> Activity: Word for word, restate the lines from the start of the data below through the line containing "In this post, we’re".

***** Records provided *****

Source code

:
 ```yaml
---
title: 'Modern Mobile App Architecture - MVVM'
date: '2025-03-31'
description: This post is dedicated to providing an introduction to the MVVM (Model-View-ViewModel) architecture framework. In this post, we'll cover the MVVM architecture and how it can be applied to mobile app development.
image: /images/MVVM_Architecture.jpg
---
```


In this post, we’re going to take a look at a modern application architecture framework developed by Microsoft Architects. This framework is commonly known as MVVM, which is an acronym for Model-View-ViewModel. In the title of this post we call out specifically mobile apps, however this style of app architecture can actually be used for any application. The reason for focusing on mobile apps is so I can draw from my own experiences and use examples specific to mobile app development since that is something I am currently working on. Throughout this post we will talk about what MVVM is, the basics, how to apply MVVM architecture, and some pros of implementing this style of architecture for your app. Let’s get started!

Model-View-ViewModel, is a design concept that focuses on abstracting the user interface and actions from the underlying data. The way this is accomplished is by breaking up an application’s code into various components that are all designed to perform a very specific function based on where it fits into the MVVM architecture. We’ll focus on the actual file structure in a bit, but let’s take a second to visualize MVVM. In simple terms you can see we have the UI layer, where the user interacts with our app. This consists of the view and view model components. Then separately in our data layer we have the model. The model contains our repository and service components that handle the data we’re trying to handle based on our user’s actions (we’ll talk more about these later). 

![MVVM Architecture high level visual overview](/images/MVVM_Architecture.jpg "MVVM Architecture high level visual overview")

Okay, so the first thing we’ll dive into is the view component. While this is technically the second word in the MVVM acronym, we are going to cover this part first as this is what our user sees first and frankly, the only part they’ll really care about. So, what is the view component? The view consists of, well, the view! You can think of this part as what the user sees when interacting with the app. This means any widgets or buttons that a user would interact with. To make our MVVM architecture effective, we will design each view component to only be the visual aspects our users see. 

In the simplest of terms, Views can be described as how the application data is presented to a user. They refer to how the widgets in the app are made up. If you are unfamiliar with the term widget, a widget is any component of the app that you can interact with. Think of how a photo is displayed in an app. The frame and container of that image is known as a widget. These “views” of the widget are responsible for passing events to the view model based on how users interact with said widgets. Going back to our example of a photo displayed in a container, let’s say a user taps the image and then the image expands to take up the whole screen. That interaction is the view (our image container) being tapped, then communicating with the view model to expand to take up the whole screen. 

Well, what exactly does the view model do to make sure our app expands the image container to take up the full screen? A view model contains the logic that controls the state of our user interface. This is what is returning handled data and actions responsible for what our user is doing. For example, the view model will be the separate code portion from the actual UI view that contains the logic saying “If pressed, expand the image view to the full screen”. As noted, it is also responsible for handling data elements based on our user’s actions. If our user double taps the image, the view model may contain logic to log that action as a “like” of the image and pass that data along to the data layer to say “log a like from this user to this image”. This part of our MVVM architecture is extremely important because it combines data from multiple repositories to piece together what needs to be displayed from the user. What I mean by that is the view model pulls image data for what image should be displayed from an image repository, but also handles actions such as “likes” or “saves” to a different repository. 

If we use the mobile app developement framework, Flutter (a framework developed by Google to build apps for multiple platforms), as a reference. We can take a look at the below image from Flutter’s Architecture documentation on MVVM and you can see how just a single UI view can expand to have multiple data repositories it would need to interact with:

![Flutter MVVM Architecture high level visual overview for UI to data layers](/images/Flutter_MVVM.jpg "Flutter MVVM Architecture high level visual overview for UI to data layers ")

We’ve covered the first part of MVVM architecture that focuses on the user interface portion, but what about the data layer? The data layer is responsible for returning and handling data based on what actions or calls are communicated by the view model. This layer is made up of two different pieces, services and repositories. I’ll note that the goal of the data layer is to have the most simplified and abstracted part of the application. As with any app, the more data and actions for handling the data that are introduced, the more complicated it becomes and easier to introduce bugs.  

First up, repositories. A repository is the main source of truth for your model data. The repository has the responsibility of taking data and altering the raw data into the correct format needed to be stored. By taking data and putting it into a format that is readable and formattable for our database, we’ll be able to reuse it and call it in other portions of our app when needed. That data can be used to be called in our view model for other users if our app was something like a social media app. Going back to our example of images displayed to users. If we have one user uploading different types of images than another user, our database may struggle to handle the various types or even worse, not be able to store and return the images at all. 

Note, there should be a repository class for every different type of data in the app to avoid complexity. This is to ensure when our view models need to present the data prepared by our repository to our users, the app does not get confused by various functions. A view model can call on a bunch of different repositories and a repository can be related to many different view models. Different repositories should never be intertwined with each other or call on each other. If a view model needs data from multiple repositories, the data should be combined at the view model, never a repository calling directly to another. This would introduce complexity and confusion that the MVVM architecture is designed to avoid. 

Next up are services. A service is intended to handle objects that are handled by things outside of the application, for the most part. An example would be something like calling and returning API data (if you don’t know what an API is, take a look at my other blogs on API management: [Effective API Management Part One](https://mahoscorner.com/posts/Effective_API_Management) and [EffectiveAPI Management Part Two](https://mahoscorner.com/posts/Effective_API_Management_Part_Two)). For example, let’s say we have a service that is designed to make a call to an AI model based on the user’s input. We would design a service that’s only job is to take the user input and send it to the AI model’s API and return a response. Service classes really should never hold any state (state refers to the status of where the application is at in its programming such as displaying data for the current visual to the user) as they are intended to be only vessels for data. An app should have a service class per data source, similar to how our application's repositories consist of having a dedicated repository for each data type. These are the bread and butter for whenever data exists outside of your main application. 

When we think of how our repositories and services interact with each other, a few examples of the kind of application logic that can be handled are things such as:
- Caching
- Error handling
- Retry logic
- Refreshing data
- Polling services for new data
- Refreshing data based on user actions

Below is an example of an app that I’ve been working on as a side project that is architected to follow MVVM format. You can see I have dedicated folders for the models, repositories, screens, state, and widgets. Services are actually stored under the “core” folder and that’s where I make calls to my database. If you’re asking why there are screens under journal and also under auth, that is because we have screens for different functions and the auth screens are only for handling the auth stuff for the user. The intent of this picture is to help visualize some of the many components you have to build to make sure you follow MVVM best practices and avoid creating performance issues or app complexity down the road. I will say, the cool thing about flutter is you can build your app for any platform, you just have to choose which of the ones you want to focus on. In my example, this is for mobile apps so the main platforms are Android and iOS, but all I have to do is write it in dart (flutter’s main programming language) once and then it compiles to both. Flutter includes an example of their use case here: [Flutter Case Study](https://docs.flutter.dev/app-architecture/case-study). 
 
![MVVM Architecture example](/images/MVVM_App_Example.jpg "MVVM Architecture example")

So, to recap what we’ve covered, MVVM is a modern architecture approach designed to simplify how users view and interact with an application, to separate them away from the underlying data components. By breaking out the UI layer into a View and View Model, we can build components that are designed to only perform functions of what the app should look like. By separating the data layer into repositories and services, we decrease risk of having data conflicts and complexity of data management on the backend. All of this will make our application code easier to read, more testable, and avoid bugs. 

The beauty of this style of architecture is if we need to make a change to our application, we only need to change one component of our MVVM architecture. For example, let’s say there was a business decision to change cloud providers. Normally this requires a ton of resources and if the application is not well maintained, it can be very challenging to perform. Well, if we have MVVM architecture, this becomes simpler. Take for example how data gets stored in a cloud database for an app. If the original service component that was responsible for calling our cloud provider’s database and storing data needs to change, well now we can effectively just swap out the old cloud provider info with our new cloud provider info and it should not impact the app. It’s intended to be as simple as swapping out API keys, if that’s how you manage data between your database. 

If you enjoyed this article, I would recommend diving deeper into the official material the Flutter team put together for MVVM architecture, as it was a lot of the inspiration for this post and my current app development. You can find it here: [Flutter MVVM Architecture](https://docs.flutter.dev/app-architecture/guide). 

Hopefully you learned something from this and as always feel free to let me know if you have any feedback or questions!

*****

> Written answer:
Source code

:
 ```yaml
---
title: 'Modern Mobile App Architecture - MVVM'
date: '2025-03-31'
description: This post is dedicated to providing an introduction to the MVVM (Model-View-ViewModel) architecture framework. In this post, we'll cover the MVVM architecture and how it can be applied to mobile app development.
image: /images/MVVM_Architecture.jpg
---
```


In this post, we’re going to take a look at a modern application architecture framework developed by Microsoft Architects. This framework is commonly known as MVVM, which is an acronym for Model-View-ViewModel. In the title of this post we call out specifically mobile apps, however this style of app architecture can actually be used for any application. The reason for focusing on mobile apps is so I can draw from my own experiences and use examples specific to mobile app development since that is something I am currently working on. Throughout this post we will talk about what MVVM is, the basics, how to apply MVVM architecture, and some pros of implementing this style of architecture for your app. Let’s get started!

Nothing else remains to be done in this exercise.